Professional sport can be a cruel game in which to get your break. Regardless of talent, funding is a necessity for the continued development of athletes and sport in Ireland. For DCU graduate Cathal Pendred, his journey to the Ultimate Fighting Championship didn’t come without a struggle.
Despite the surge in popularity of mixed martial arts in Ireland, and the success stories of fighters like Cathal Pendred, Paddy Holohan and particularly Conor McGregor – the Irish Sports Council still refuses to categorise it as a sport.
MMA fighter Cathal Pendred turned professional while he was studying at DCU. He was unable to receive a scholarship because the sports council doesn’t recognise it as a sport and was forced to work part-time. He admitted it was difficult to balance everything.
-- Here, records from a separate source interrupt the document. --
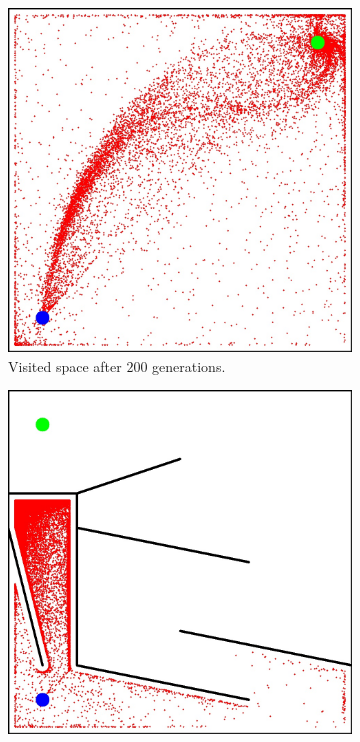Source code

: \begin{figure}[t!]
\centering
\begin{subfigure}[b]{0.3\textwidth}
\includegraphics[width=1.0\textwidth]{../Figures/Misc/MazeEasyFitness.jpg}
\caption{Visited space after $200$ generations.}
\label{fig:mazeFitnessEasy}
\end{subfigure}\hspace{2cm}
\begin{subfigure}[b]{0.3\textwidth}
\includegraphics[width=1.0\textwidth]{../Figures/Misc/MazeHardFitness.jpg}

\end{subfigure}
\end{figure}
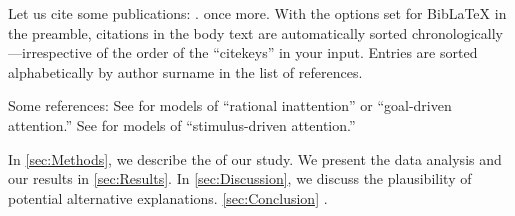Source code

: Let us cite some publications: \cite{Andersen2008, Andreoni2012, Balakrishnan2016, Koszegi2013}. \cite{Andersen2008} once more. With the options set for BibLaTeX in the preamble, citations in the body text are automatically sorted chronologically---irrespective of the order of the ``citekeys'' in your input. Entries are sorted alphabetically by author surname in the list of references.

\Blindtext[3]

Some references: See \cite{Sims2003, Gabaix2014} for models of ``rational inattention'' or ``goal-driven attention.'' See \cite{Bordalo2012, Bordalo2013, Koszegi2013, Taubinsky2014, Bushong2016} for models of ``stimulus-driven attention.''%

\blindmathtrue

\Blindtext[3]

In \autoref{sec:Methods}, we describe the  of our study. We present the data analysis and our results in \autoref{sec:Results}. In \autoref{sec:Discussion}, we discuss the plausibility of potential alternative explanations. \autoref{sec:Conclusion} .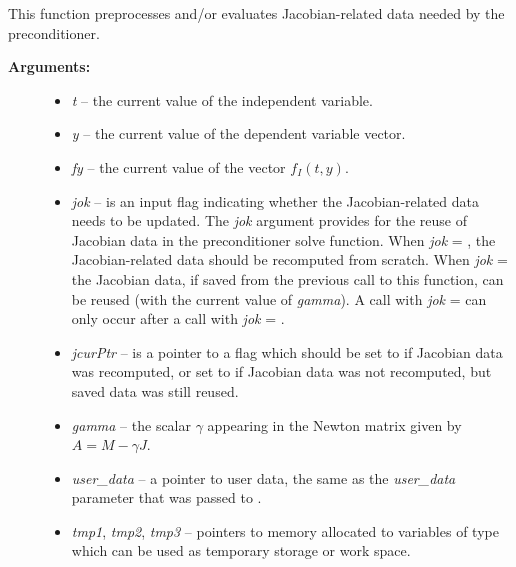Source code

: \documentclass[letterpaper,10pt,english]{sphinxmanual}
\begin{document}
\begin{fulllineitems}
\label{c_interface/User_supplied:ARKSpilsPrecSetupFn}
This function preprocesses and/or evaluates Jacobian-related
data needed by the preconditioner.
\begin{description}
\item[{\textbf{Arguments:}}] \leavevmode\begin{itemize}
\item {} 
\emph{t} -- the current value of the independent variable.

\item {} 
\emph{y} -- the current value of the dependent variable vector.

\item {} 
\emph{fy} -- the current value of the vector $f_I(t,y)$.

\item {} 
\emph{jok} -- is an input flag indicating whether the Jacobian-related
data needs to be updated. The \emph{jok} argument provides for the
reuse of Jacobian data in the preconditioner solve function. When
\emph{jok} = , the Jacobian-related data should be recomputed
from scratch. When \emph{jok} =  the Jacobian data, if saved from the
previous call to this function, can be reused (with the current
value of \emph{gamma}). A call with \emph{jok} =  can only occur
after a call with \emph{jok} = .

\item {} 
\emph{jcurPtr} -- is a pointer to a flag which should be set to
 if Jacobian data was recomputed, or set to  if
Jacobian data was not recomputed, but saved data was still reused.

\item {} 
\emph{gamma} -- the scalar $\gamma$ appearing in the Newton
matrix given by $A=M-\gamma J$.

\item {} 
\emph{user\_data} -- a pointer to user data, the same as the
\emph{user\_data} parameter that was passed to {\hyperref[c_interface/User_callable:ARKodeSetUserData]{}}.

\item {} 
\emph{tmp1}, \emph{tmp2}, \emph{tmp3} -- pointers to memory allocated to
variables of type  which can be used as temporary
storage or work space.


\end{itemize}
\end{description}
\end{fulllineitems}
\end{document}
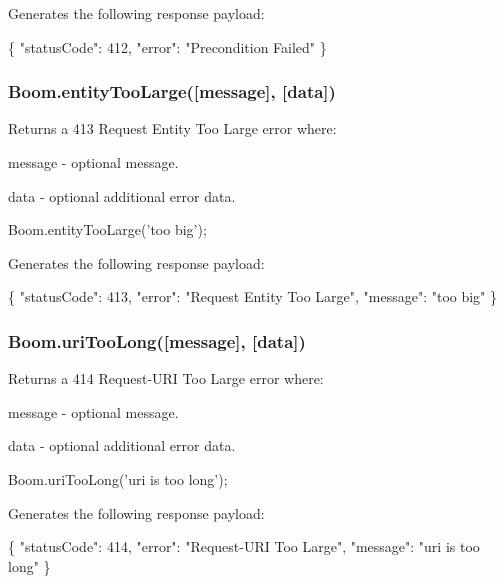 Generates the following response payload\+:


\begin{DoxyCode}
\{
    "statusCode": 412,
    "error": "Precondition Failed"
\}
\end{DoxyCode}


\subsubsection*{{\ttfamily Boom.\+entity\+Too\+Large(\mbox{[}message\mbox{]}, \mbox{[}data\mbox{]})}}

Returns a 413 Request Entity Too Large error where\+:
\begin{DoxyItemize}
\item {\ttfamily message} -\/ optional message.
\item {\ttfamily data} -\/ optional additional error data.
\end{DoxyItemize}


\begin{DoxyCode}
Boom.entityTooLarge('too big');
\end{DoxyCode}


Generates the following response payload\+:


\begin{DoxyCode}
\{
    "statusCode": 413,
    "error": "Request Entity Too Large",
    "message": "too big"
\}
\end{DoxyCode}


\subsubsection*{{\ttfamily Boom.\+uri\+Too\+Long(\mbox{[}message\mbox{]}, \mbox{[}data\mbox{]})}}

Returns a 414 Request-\/\+U\+RI Too Large error where\+:
\begin{DoxyItemize}
\item {\ttfamily message} -\/ optional message.
\item {\ttfamily data} -\/ optional additional error data.
\end{DoxyItemize}


\begin{DoxyCode}
Boom.uriTooLong('uri is too long');
\end{DoxyCode}


Generates the following response payload\+:


\begin{DoxyCode}
\{
    "statusCode": 414,
    "error": "Request-URI Too Large",
    "message": "uri is too long"
\}
\end{DoxyCode}


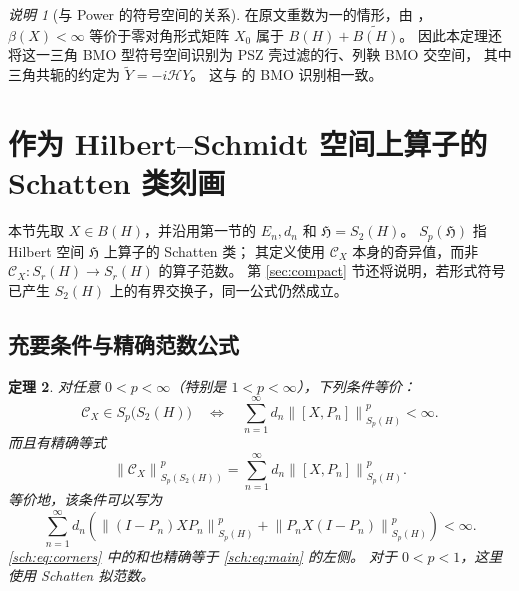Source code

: \documentclass[UTF8,11pt,a4paper,fontset=fandol]{ctexart}
\newtheorem{theorem}{定理}[section]
\theoremstyle{remark}
\newtheorem{remark}[theorem]{说明}
\newcommand{\TriH}{\mathcal H}
\newcommand{\CC}{\mathcal C}
\newcommand{\norm}[1]{\left\lVert #1\right\rVert}
\newcommand{\HS}{\mathfrak H}
\numberwithin{equation}{section}
\begin{document}
\begin{remark}[与 Power 的符号空间的关系]
在原文重数为一的情形，由 \cite[Theorem 2.3]{Power}，
$\beta(X)<\infty$ 等价于零对角形式矩阵
$X_0$ 属于 $B(H)+\widetilde{B(H)}$。
因此本定理还将这一三角 BMO 型符号空间识别为 PSZ 壳过滤的行、列鞅 BMO 交空间，
其中三角共轭的约定为 $\widetilde Y=-i\TriH Y$。
这与 \cite[Theorem 3.16]{PSZ} 的 BMO 识别相一致。
\end{remark}

\section{作为 Hilbert--Schmidt 空间上算子的 Schatten 类刻画}

本节先取 $X\in B(H)$，并沿用第一节的 $E_n,d_n$ 和 $\HS=S_2(H)$。
$S_p(\HS)$ 指 Hilbert 空间 $\HS$ 上算子的 Schatten 类；
其定义使用 $\CC_X$ 本身的奇异值，而非 $\CC_X:S_r(H)\to S_r(H)$ 的算子范数。
第 \ref{sec:compact} 节还将说明，若形式符号已产生 $S_2(H)$ 上的有界交换子，同一公式仍然成立。

\subsection{充要条件与精确范数公式}

\begin{theorem}\label{sch:thm:main}
对任意 $0<p<\infty$（特别是 $1<p<\infty$），下列条件等价：
\[
 \boxed{\quad
 \CC_X\in S_p\bigl(S_2(H)\bigr)
 \quad\Longleftrightarrow\quad
 \sum_{n=1}^{\infty}d_n\norm{[X,P_n]}_{S_p(H)}^p<\infty.
 \quad}
\]
而且有精确等式
\begin{equation}\label{sch:eq:main}
 \norm{\CC_X}_{S_p(S_2(H))}^p
 =\sum_{n=1}^{\infty}d_n\norm{[X,P_n]}_{S_p(H)}^p.
\end{equation}
等价地，该条件可以写为
\begin{equation}\label{sch:eq:corners}
 \boxed{\quad
 \sum_{n=1}^{\infty}d_n\left(
 \norm{(I-P_n)XP_n}_{S_p(H)}^p
 +\norm{P_nX(I-P_n)}_{S_p(H)}^p\right)<\infty.
 \quad}
\end{equation}
\eqref{sch:eq:corners} 中的和也精确等于 \eqref{sch:eq:main} 的左侧。
对于 $0<p<1$，这里使用 Schatten 拟范数。
\end{theorem}
\end{document}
Reflecting back on the lack of funding, the analytical science graduate told The College View that: “It was extremely difficult, and I found it very problematic. Especially because I was competing professionally when I was in DCU.
“I remember I approached DCU looking for help, seeing if I could get sponsorship just to make things a bit easier for me because I was training full time, and in a full-time course. I also had a part-time job as well, so I found it extremely difficult for the last years of my course. I had no social life, I didn’t see my friends,” he added.
The 28-year-old retired from the sport last October after falling to English star Tom Breese, and he acknowledged that the fact he’d been contemplating retirement for a few months leading up to the fight may have had an impact on his performance.
He said that, “it definitely correlated when I did stop enjoying it. I noticed training became a chore and I wasn’t improving as much, I just wasn’t it as much, my heart wasn’t it in it as much, and fighting is the last thing you should be doing when that’s the case.”
Despite a relatively short career in the UFC, Pendred will be one of those who go down in Irish sporting history for laying the foundations for what it takes to make it in the sport. Outside of the United States, the sport is still maturing and is only now beginning to reach a mainstream audience.
At the time when Pendred was determined to pursue a career in MMA, he had no footsteps in which to follow. Unlike sports like football and rugby where you can look to the likes of Roy Keane and Brian O’Driscoll for inspiration –nhe admitted succeeding in a sport where there was no platform for success in Ireland was his greatest achievement.
“I think the proudest thing out of it all is the fact that I did something that hadn’t really been done before. I had a dream to go somewhere, to do something that at the time I chose to pursue it, nobody had done before.”
“Myself, Conor [McGregor], Paddy [Holohan], Ais [Aisling Daly], we all had this dream but there was nobody we could look to and aspire to say that’s how you do it, so that’s the footsteps we need to follow. Now kids can turn up at an MMA gym and decide they want to become a UFC fighter, they have people to look at, they have a path to look at and say that’s the way I need to go,” he added.
Despite never using his science degree, he spoke of its importance and how it gave him an advantage over other fighters – but he doesn’t think he will ever use the degree to pursue a career in the field.
“Science is always something that I’ve been interested in, and having a great understanding of it has given me an advantage in things such as dieting. That is something I had to be very knowledgeable about being a fighter and when it comes to cutting weight etc. I had an even better understanding than most in my position because I had studied science and had a deeper knowledge of what dieticians were talking about to me,” he said
Since retiring from the sport, Pendred has been jabbing at other areas as he looks to the future. He will open his own branch of the healthy fast-food outlet Chopped, later in the year – and he spoke of his desire to do some media work.
“I’ve been doing a bit of writing since I retired, it was something I’d been doing while I was fighting, but I’m still doing it – I’m actually doing stuff as we speak now with the impending Conor McGregor fight – I’m doing a lot of stuff on that. He even wants to take to big screen and try his hand at acting.
“In terms of the acting, I’ve been busy at that – I’ve taken some classes, I’ve actually picked up a few roles which I’m really looking forward to.”
He may not have reached the heights of his teammate Conor McGregor, but then again, who has? He will go down in history however, and his path is there to be followed by the next generation of Irish MMA fighters.